Bring back every record exactly, except for the pictures, which stay out.

#### [RECORD SET]
■ ■ ■ ■

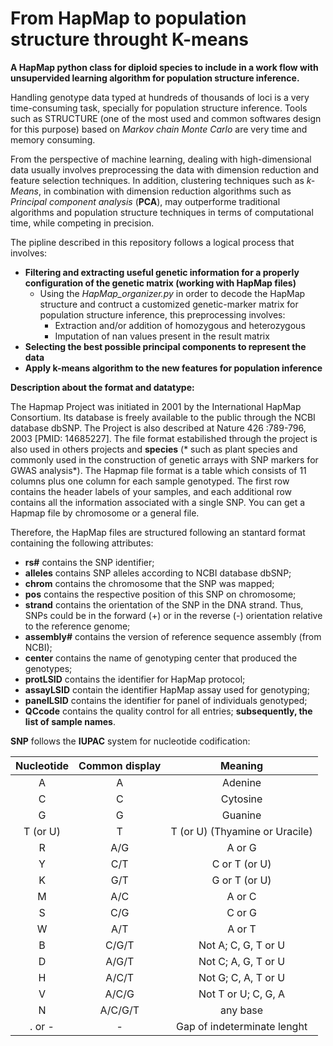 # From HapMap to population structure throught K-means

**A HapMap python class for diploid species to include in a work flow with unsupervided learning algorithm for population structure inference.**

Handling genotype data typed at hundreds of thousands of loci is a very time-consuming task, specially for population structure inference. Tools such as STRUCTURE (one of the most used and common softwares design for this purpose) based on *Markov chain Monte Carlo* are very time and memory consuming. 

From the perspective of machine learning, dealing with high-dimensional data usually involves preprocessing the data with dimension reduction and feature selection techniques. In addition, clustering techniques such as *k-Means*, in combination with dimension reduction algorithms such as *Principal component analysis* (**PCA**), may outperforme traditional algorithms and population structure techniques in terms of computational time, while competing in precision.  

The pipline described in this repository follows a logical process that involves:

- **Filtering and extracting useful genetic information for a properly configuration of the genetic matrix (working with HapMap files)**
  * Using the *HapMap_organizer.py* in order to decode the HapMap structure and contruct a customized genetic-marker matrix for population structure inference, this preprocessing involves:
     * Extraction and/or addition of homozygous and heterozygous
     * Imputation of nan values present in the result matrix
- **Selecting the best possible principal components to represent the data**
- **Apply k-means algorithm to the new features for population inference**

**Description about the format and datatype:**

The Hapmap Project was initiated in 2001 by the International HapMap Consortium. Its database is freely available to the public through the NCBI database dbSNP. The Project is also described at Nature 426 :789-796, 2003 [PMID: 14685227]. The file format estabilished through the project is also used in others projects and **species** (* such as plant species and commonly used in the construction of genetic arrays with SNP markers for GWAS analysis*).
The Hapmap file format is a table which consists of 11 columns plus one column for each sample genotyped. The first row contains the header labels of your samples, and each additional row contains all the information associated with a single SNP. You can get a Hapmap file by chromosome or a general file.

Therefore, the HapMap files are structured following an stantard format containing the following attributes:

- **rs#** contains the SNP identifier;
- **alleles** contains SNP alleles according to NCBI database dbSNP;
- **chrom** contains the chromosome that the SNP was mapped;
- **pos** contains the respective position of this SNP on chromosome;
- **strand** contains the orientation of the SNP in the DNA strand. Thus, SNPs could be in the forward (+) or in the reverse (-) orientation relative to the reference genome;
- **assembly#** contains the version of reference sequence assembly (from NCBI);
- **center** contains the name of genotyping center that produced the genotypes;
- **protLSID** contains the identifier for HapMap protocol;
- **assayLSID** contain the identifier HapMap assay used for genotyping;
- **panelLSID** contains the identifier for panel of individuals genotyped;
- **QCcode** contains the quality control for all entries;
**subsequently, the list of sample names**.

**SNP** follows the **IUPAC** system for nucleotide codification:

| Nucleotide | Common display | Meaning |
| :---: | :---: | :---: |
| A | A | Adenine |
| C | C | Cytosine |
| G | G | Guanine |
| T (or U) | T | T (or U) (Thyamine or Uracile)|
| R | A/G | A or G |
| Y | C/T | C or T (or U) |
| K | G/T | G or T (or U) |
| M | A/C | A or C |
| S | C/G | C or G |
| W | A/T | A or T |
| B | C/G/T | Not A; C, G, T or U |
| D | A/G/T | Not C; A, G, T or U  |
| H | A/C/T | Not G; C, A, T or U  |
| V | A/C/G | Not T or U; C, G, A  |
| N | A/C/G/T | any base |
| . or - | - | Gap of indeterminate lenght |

■ ■ ■ ■

#### [SOLUTION TO THE PROBLEM]
 # From HapMap to population structure throught K-means

**A HapMap python class for diploid species to include in a work flow with unsupervided learning algorithm for population structure inference.**

Handling genotype data typed at hundreds of thousands of loci is a very time-consuming task, specially for population structure inference. Tools such as STRUCTURE (one of the most used and common softwares design for this purpose) based on *Markov chain Monte Carlo* are very time and memory consuming. 

From the perspective of machine learning, dealing with high-dimensional data usually involves preprocessing the data with dimension reduction and feature selection techniques. In addition, clustering techniques such as *k-Means*, in combination with dimension reduction algorithms such as *Principal component analysis* (**PCA**), may outperforme traditional algorithms and population structure techniques in terms of computational time, while competing in precision.  

The pipline described in this repository follows a logical process that involves:

- **Filtering and extracting useful genetic information for a properly configuration of the genetic matrix (working with HapMap files)**
  * Using the *HapMap_organizer.py* in order to decode the HapMap structure and contruct a customized genetic-marker matrix for population structure inference, this preprocessing involves:
     * Extraction and/or addition of homozygous and heterozygous
     * Imputation of nan values present in the result matrix
- **Selecting the best possible principal components to represent the data**
- **Apply k-means algorithm to the new features for population inference**

**Description about the format and datatype:**

The Hapmap Project was initiated in 2001 by the International HapMap Consortium. Its database is freely available to the public through the NCBI database dbSNP. The Project is also described at Nature 426 :789-796, 2003 [PMID: 14685227]. The file format estabilished through the project is also used in others projects and **species** (* such as plant species and commonly used in the construction of genetic arrays with SNP markers for GWAS analysis*).
The Hapmap file format is a table which consists of 11 columns plus one column for each sample genotyped. The first row contains the header labels of your samples, and each additional row contains all the information associated with a single SNP. You can get a Hapmap file by chromosome or a general file.

Therefore, the HapMap files are structured following an stantard format containing the following attributes:

- **rs#** contains the SNP identifier;
- **alleles** contains SNP alleles according to NCBI database dbSNP;
- **chrom** contains the chromosome that the SNP was mapped;
- **pos** contains the respective position of this SNP on chromosome;
- **strand** contains the orientation of the SNP in the DNA strand. Thus, SNPs could be in the forward (+) or in the reverse (-) orientation relative to the reference genome;
- **assembly#** contains the version of reference sequence assembly (from NCBI);
- **center** contains the name of genotyping center that produced the genotypes;
- **protLSID** contains the identifier for HapMap protocol;
- **assayLSID** contain the identifier HapMap assay used for genotyping;
- **panelLSID** contains the identifier for panel of individuals genotyped;
- **QCcode** contains the quality control for all entries;
**subsequently, the list of sample names**.

**SNP** follows the **IUPAC** system for nucleotide codification:

| Nucleotide | Common display | Meaning |
| :---: | :---: | :---: |
| A | A | Adenine |
| C | C | Cytosine |
| G | G | Guanine |
| T (or U) | T | T (or U) (Thyamine or Uracile)|
| R | A/G | A or G |
| Y | C/T | C or T (or U) |
| K | G/T | G or T (or U) |
| M | A/C | A or C |
| S | C/G | C or G |
| W | A/T | A or T |
| B | C/G/T | Not A; C, G, T or U |
| D | A/G/T | Not C; A, G, T or U  |
| H | A/C/T | Not G; C, A, T or U  |
| V | A/C/G | Not T or U; C, G, A  |
| N | A/C/G/T | any base |
| . or - | - | Gap of indeterminate lenght |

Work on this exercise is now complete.